ABT Foundations • Module 6

Error Handling Patterns

Building resilient tests that fail gracefully

Module 6 illustration

"Dear Marilyn,

When my tests fail, the error messages are useless. 'Element not found' tells me nothing. How do I make failures more informative?

— Debugging in the Dark"

Marilyn Responds:

A test that fails silently is worse than no test at all. It gives you false confidence while hiding real problems.

In ABT, error handling is not an afterthought—it's a core design principle. Every action should fail with context: what was attempted, what was expected, what actually happened.
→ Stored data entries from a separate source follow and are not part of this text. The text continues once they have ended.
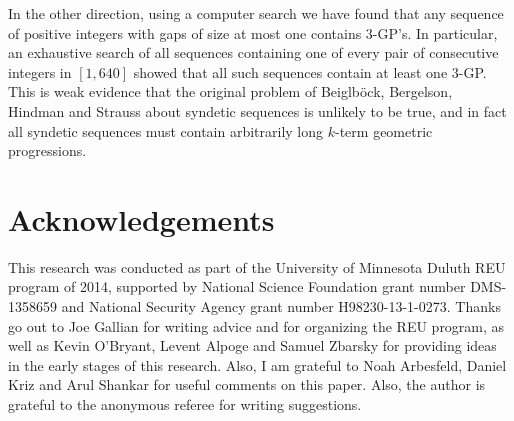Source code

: \documentclass[12pt,english,BCOR7.5mm]{amsart}
\numberwithin{equation}{section}
\numberwithin{figure}{section}
\theoremstyle{definition}
\theoremstyle{plain}
\theoremstyle{plain}
\theoremstyle{plain}
\theoremstyle{definition}
\theoremstyle{plain}
\theoremstyle{plain}
\begin{document}
In the other direction, using a computer search we have found that
any sequence of positive integers with gaps of size at most one contains
$3$-GP's. In particular, an exhaustive search of all sequences containing
one of every pair of consecutive integers in $[1,640]$ showed that
all such sequences contain at least one $3$-GP. This is weak evidence
that the original problem of Beiglböck, Bergelson, Hindman and Strauss
about syndetic sequences is unlikely to be true, and in fact all syndetic
sequences must contain arbitrarily long $k$-term geometric progressions. 

\section*{Acknowledgements}

This research was conducted as part of the University of Minnesota
Duluth REU program of 2014, supported by National Science Foundation
grant number DMS-1358659 and National Security Agency grant number
H98230-13-1-0273. Thanks go out to Joe Gallian for writing advice
and for organizing the REU program, as well as Kevin O'Bryant, Levent
Alpoge and Samuel Zbarsky for providing ideas in the early stages
of this research. Also, I am grateful to Noah Arbesfeld, Daniel Kriz
and Arul Shankar for useful comments on this paper. Also, the author
is grateful to the anonymous referee for writing suggestions.
\end{document}
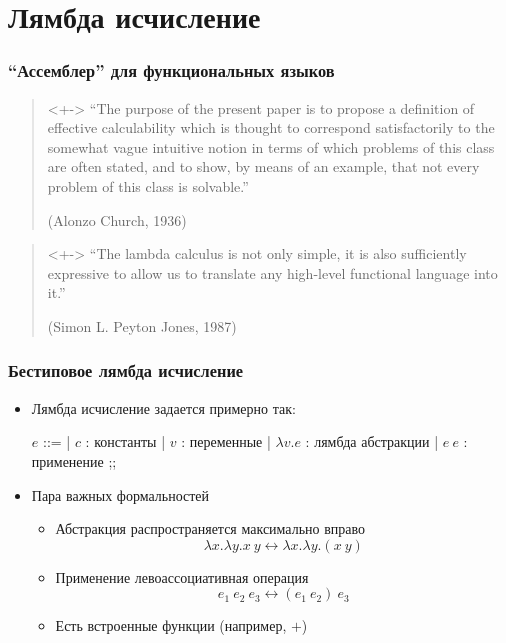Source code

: \section{Лямбда исчисление}
\begin{frame}
    \frametitle{\enquote{Ассемблер} для функциональных языков}

    \begin{quotation}<+->
        \enquote{The purpose of the present paper is to propose a definition of effective calculability which is thought to correspond satisfactorily to the somewhat vague intuitive notion in terms of which problems of this class are often stated, and to show, by means of an example, that not every problem of this class is solvable.}

        \raggedleft
        (Alonzo Church, 1936)
    \end{quotation}

    \begin{quotation}<+->
        \enquote{The lambda calculus is not only simple, it is also sufficiently expressive to allow us to translate any high-level functional language into it.}

        \raggedleft
        (Simon L. Peyton Jones, 1987)
    \end{quotation}

\end{frame}

\begin{frame}
    \frametitle{Бестиповое лямбда исчисление}

    \begin{itemize}
        \item Лямбда исчисление задается примерно так:
              \begin{center}
                  \begin{bnf}
                      $e$ ::=
                      | $c$ : константы
                      | $v$ : переменные
                      | $\lambda v.e$ : лямбда абстракции
                      | $e\ e$ : применение
                      ;;
                  \end{bnf}
              \end{center}
        \item Пара важных формальностей
              \begin{itemize}
                  \item Абстракция распространяется максимально вправо
                        \[\lambda x. \lambda y. x\ y \leftrightarrow \lambda x. \lambda y. (x\ y)\]
                  \item Применение левоассоциативная операция
                        \[e_1\ e_2\ e_3 \leftrightarrow (e_1\ e_2)\ e_3\]
                  \item Есть встроенные функции (например, $+$)
              \end{itemize}
    \end{itemize}
\end{frame}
Good error messages are an investment in your future self's sanity.

The Error Hierarchy

ABT distinguishes between error types:

  • Test Failures — The application didn't behave as expected (real bugs)
  • Test Errors — The test itself couldn't execute (infrastructure issues)
  • Test Warnings — Something unexpected but non-fatal occurred

Each type requires different handling and different responses.

Quick Check: Module 6

Question: What's the difference between a test failure and a test error?

a) There is no difference

b) Failures indicate application bugs; errors indicate test/infrastructure issues

c) Failures are more severe than errors

d) Errors only happen in production

(Answer: b — Distinguishing failures from errors helps teams prioritize: failures need developer attention, errors need test maintenance.)